Thanks Katy - that's a really interesting post and an important distinction.
Meanwhile, your post has inspired me to further thoughts! https://www.whatkatydid.net/p/the-worthy-fruit-of-academia
There seem to be layers to this, beginning with a naive under-appreciation of the value of intellectual humility. Moral 'reasoning' seems to be a largely arbitrary cognitive function (based on pre-existing intuitions, probably rooted in childhood experience) and I don't even trust my own. It takes a certain arrogance to carry it into a sphere of human endeavour that is positioned as a pursuit of 'truth'.
The impression I have is of bloated egos imposing their will on the world rather than attempting to explain it.
Has anyone traced the seeds of this idea that scholarship is for 'improving' the world, rather than making clearer sense of it?
Science isn't much more neutral. The social sciences are saturated in far-left ideological premises as are fields like public health, epidemiology, climatology, "misinformation studies" (which is activism) and so on. Even academic economics has a strong left wing bent.
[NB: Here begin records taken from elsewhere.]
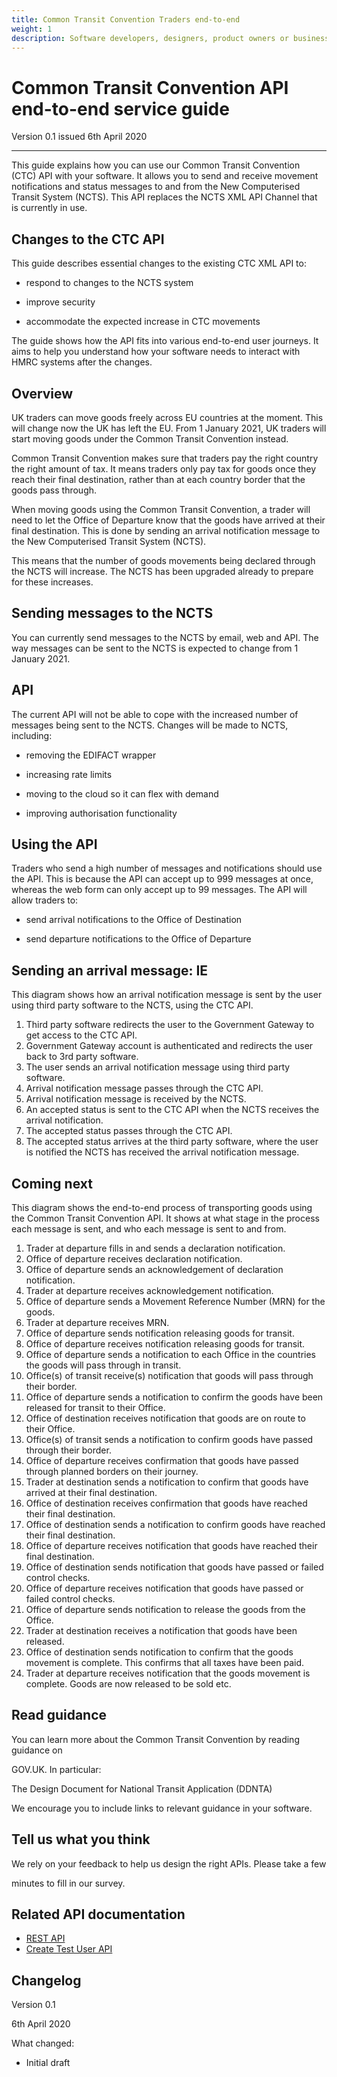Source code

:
 ```yaml
---
title: Common Transit Convention Traders end-to-end
weight: 1
description: Software developers, designers, product owners or business analysts. Integrate your software with Common Transit Convention Traders API for Making Tax Digital.
---
```


# Common Transit Convention API end-to-end service guide

Version 0.1 issued 6th April 2020
***

This guide explains how you can use our Common Transit Convention (CTC) API with your software. It allows you to send and receive movement notifications and status messages to and from the New Computerised Transit System (NCTS). This API replaces the NCTS XML API Channel that is currently in use.

## Changes to the CTC API

This guide describes essential changes to the existing CTC XML API to:

- respond to changes to the NCTS system

- improve security

- accommodate the expected increase in CTC movements

The guide shows how the API fits into various end-to-end user journeys. It aims to help you understand how your software needs to interact with HMRC systems after the changes.

## Overview

UK traders can move goods freely across EU countries at the moment. This will change now the UK has left the EU. From 1 January 2021, UK traders will start moving goods under the Common Transit Convention instead. 

Common Transit Convention makes sure that traders pay the right country the right amount of tax. It means traders only pay tax for goods once they reach their final destination, rather than at each country border that the goods pass through. 

When moving goods using the Common Transit Convention, a trader will need to let the Office of Departure know that the goods have arrived at their final destination. This is done by sending an arrival notification message to the New Computerised Transit System (NCTS). 

This means that the number of goods movements being declared through the NCTS will increase. The NCTS has been upgraded already to prepare for these increases.

## Sending messages to the NCTS

You can currently send messages to the NCTS by email, web and API. The way messages can be sent to the NCTS is expected to change from 1 January 2021.

## API

The current API will not be able to cope with the increased number of messages being sent to the NCTS. Changes will be made to NCTS, including:

- removing the EDIFACT wrapper

- increasing rate limits

- moving to the cloud so it can flex with demand

- improving authorisation functionality

## Using the API

Traders who send a high number of messages and notifications should use the API.  This is because the API can accept up to 999 messages at once, whereas the web form can only accept up to 99 messages. The API will allow traders to:

- send arrival notifications to the Office of Destination

- send departure notifications to the Office of Departure


## Sending an arrival message: IE

This diagram shows how an arrival notification message is sent by the user using third party software to the NCTS, using the CTC API.

1. Third party software redirects the user to the Government Gateway to get access to the CTC API.
2. Government Gateway account is authenticated and redirects the user back to 3rd party software.
3. The user sends an arrival notification message using third party software.
4. Arrival notification message passes through the CTC API.
5. Arrival notification message is received by the NCTS.
6. An accepted status is sent to the CTC API when the NCTS receives the arrival notification.
7. The accepted status passes through the CTC API.
8. The accepted status arrives at the third party software, where the user is notified the NCTS has received the arrival notification message.

## Coming next

This diagram shows the end-to-end process of transporting goods using the Common Transit Convention API. It shows at what stage in the process each message is sent, and who each message is sent to and from.

1. Trader at departure fills in and sends a declaration notification.
2. Office of departure receives declaration notification.
3. Office of departure sends an acknowledgement of declaration notification.
4. Trader at departure receives acknowledgement notification.
5. Office of departure sends a Movement Reference Number (MRN) for the goods.
6. Trader at departure receives MRN.
7. Office of departure sends notification releasing goods for transit.
8. Office of departure receives notification releasing goods for transit.
9. Office of departure sends a notification to each Office in the countries the goods will pass through in transit.
10. Office(s) of transit receive(s) notification that goods will pass through their border.
11. Office of departure sends a notification to confirm the goods have been released for transit to their Office.
12. Office of destination receives notification that goods are on route to their Office.
13. Office(s) of transit sends a notification to confirm goods have passed through their border.
14. Office of departure receives confirmation that goods have passed through planned borders on their journey.
15. Trader at destination sends a notification to confirm that goods have arrived at their final destination.
16. Office of destination receives confirmation that goods have reached their final destination.
17. Office of destination sends a notification to confirm goods have reached their final destination.
18. Office of departure receives notification that goods have reached their final destination.
19. Office of destination sends notification that goods have passed or failed control checks.
20. Office of departure receives notification that goods have passed or failed control checks.
21. Office of departure sends notification to release the goods from the Office.
22. Trader at destination receives a notification that goods have been released.
23. Office of destination sends notification to confirm that the goods movement is complete.  This confirms that all taxes have been paid.
24. Trader at departure receives notification that the goods movement is complete. Goods are now released to be sold etc.

## Read guidance
You can learn more about the Common Transit Convention by reading guidance on

GOV.UK. In particular:

The Design Document for National Transit Application (DDNTA)

We encourage you to include links to relevant guidance in your software.

## Tell us what you think

We rely on your feedback to help us design the right APIs. Please take a few

minutes to fill in our survey.



## Related API documentation
<!--- Section owner: MTD Programme --->

  * [REST API](https://developer.service.hmrc.gov.uk/api-documentation/docs/api/service/common-transit-convention-traders/1.0)
  * [Create Test User API](https://developer.service.hmrc.gov.uk/api-documentation/docs/api/service/api-platform-test-user/1.0)

## Changelog
<!--- Section owner: MTD Programme --->

Version 0.1

6th April 2020

What changed:

* Initial draft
If you were to truly clean out the pseudoscientists and activists it's unclear what would be left. Parts of the very hardest sciences perhaps, but the activists would immediately try and glom themselves onto those. Computer science has this problem right now, with some supposedly prestigious US universities publishing "computer science" papers that are little more than a sprinkling of data analysis or ML over a fat wide base of critical theory. Usually these are multi-author papers and the critical theorists barely touch computers, but some doe eyed postgrad from a real CS course is roped in to enable the publishing of a paper.
It can't, and universities are going to receive less public support going forward, and the sector is going to shrink. Which it should, because it's ridiculously bloated.
Faculty who refuse to allow dissenting perspectives in are in the same position as monarchs who cut off the heads of anyone who brings them bad news. Eventually you have no idea what is going on, no grasp of reality, no sense of when you look like a fool, and are in for a nasty surprise.